## Problem to work on
Find "- Interface: 3Pin Dupont Cable" and "From that view" in the records below. Copy the lines holding them and every line between, exactly, and no others.

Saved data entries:
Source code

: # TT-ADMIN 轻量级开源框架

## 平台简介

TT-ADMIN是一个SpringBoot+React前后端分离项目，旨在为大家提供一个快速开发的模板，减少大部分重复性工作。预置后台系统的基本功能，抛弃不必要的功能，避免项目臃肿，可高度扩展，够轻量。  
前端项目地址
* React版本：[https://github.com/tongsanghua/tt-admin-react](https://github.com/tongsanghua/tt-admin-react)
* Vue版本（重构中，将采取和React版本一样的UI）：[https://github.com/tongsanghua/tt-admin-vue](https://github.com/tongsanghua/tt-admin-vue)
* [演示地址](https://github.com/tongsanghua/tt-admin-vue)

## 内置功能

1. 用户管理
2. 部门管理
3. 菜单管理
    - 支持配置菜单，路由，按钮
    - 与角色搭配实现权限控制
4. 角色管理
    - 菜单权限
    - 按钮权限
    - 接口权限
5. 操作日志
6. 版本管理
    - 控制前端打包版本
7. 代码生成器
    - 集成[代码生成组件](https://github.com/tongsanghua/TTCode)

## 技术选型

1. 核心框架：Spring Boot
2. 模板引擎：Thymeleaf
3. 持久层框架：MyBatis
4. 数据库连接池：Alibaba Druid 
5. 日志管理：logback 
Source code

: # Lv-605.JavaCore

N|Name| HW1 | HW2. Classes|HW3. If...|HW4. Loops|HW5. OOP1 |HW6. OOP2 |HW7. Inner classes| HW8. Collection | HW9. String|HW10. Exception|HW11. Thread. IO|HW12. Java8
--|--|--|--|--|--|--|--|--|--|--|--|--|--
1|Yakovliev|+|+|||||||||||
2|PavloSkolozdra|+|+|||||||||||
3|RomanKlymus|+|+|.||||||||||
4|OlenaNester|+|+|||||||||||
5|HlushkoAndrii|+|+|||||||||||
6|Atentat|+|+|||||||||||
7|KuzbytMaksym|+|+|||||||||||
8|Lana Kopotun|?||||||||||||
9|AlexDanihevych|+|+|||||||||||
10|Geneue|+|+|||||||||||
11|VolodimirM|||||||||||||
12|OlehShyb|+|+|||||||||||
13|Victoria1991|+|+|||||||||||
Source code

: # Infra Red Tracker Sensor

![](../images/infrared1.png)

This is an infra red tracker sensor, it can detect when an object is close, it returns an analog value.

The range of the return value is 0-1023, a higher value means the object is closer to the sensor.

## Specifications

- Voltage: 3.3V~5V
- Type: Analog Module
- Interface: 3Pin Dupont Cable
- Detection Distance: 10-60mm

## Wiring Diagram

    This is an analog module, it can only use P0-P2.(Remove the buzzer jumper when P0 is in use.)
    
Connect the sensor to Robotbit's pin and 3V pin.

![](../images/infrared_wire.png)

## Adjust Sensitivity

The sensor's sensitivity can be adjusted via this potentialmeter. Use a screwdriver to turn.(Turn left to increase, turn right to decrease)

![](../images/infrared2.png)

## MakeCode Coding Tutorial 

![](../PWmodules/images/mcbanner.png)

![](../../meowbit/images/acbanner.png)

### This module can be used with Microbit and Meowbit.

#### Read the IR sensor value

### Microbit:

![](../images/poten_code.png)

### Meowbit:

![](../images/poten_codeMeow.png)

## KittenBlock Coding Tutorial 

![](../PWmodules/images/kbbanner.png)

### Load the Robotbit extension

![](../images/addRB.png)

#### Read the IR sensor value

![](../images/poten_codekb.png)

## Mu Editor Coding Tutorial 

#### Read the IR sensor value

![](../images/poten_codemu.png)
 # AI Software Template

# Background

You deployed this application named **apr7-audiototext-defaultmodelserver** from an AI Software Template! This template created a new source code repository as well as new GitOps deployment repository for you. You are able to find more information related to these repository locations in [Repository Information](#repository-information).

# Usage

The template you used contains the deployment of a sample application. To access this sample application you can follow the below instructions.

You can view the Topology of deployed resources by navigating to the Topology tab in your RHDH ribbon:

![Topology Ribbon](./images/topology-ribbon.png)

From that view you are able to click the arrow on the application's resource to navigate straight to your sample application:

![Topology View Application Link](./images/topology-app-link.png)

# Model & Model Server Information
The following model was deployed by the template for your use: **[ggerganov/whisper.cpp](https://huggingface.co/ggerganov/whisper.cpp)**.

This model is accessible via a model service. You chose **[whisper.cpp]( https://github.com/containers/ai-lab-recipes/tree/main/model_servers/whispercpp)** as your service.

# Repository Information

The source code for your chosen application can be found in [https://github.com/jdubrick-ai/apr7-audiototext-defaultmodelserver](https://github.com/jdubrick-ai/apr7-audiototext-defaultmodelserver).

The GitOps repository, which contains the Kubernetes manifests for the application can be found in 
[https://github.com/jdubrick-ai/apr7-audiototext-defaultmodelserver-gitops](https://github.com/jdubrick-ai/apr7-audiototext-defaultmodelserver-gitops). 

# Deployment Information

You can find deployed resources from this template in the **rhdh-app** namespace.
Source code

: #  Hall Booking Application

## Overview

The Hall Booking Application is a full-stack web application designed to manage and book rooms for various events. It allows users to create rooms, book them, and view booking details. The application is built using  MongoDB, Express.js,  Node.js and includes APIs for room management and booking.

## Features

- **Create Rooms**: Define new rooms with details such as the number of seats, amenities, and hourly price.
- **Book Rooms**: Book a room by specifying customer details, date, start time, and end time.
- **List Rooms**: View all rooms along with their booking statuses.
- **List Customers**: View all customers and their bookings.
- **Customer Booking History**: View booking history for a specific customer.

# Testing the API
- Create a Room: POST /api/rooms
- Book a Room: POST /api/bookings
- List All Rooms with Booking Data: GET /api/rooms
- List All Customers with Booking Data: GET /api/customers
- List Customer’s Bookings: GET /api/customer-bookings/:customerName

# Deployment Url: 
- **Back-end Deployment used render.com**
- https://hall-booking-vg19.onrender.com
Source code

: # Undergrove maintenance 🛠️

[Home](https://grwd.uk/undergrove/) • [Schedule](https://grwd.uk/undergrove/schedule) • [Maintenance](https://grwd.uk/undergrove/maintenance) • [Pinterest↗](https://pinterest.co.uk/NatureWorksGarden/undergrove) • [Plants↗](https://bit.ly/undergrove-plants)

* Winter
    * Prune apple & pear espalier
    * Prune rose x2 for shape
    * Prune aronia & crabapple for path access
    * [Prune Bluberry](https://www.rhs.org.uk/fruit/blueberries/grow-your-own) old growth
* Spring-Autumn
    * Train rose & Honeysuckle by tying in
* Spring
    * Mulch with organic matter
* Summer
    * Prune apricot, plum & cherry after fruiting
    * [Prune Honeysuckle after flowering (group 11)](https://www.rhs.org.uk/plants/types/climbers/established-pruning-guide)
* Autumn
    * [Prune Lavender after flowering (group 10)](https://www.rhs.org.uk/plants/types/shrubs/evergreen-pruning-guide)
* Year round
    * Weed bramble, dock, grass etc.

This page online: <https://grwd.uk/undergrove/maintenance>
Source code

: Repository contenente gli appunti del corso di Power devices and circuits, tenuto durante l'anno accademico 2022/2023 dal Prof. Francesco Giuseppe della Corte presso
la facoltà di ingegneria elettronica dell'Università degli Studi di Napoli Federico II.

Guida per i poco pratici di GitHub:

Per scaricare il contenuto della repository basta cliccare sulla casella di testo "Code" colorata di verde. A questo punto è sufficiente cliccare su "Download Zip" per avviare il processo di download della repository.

## Solution below
- Interface: 3Pin Dupont Cable
- Detection Distance: 10-60mm

## Wiring Diagram

    This is an analog module, it can only use P0-P2.(Remove the buzzer jumper when P0 is in use.)
    
Connect the sensor to Robotbit's pin and 3V pin.

![](../images/infrared_wire.png)

## Adjust Sensitivity

The sensor's sensitivity can be adjusted via this potentialmeter. Use a screwdriver to turn.(Turn left to increase, turn right to decrease)

![](../images/infrared2.png)

## MakeCode Coding Tutorial 

![](../PWmodules/images/mcbanner.png)

![](../../meowbit/images/acbanner.png)

### This module can be used with Microbit and Meowbit.

#### Read the IR sensor value

### Microbit:

![](../images/poten_code.png)

### Meowbit:

![](../images/poten_codeMeow.png)

## KittenBlock Coding Tutorial 

![](../PWmodules/images/kbbanner.png)

### Load the Robotbit extension

![](../images/addRB.png)

#### Read the IR sensor value

![](../images/poten_codekb.png)

## Mu Editor Coding Tutorial 

#### Read the IR sensor value

![](../images/poten_codemu.png)
 # AI Software Template

# Background

You deployed this application named **apr7-audiototext-defaultmodelserver** from an AI Software Template! This template created a new source code repository as well as new GitOps deployment repository for you. You are able to find more information related to these repository locations in [Repository Information](#repository-information).

# Usage

The template you used contains the deployment of a sample application. To access this sample application you can follow the below instructions.

You can view the Topology of deployed resources by navigating to the Topology tab in your RHDH ribbon:

![Topology Ribbon](./images/topology-ribbon.png)

From that view you are able to click the arrow on the application's resource to navigate straight to your sample application:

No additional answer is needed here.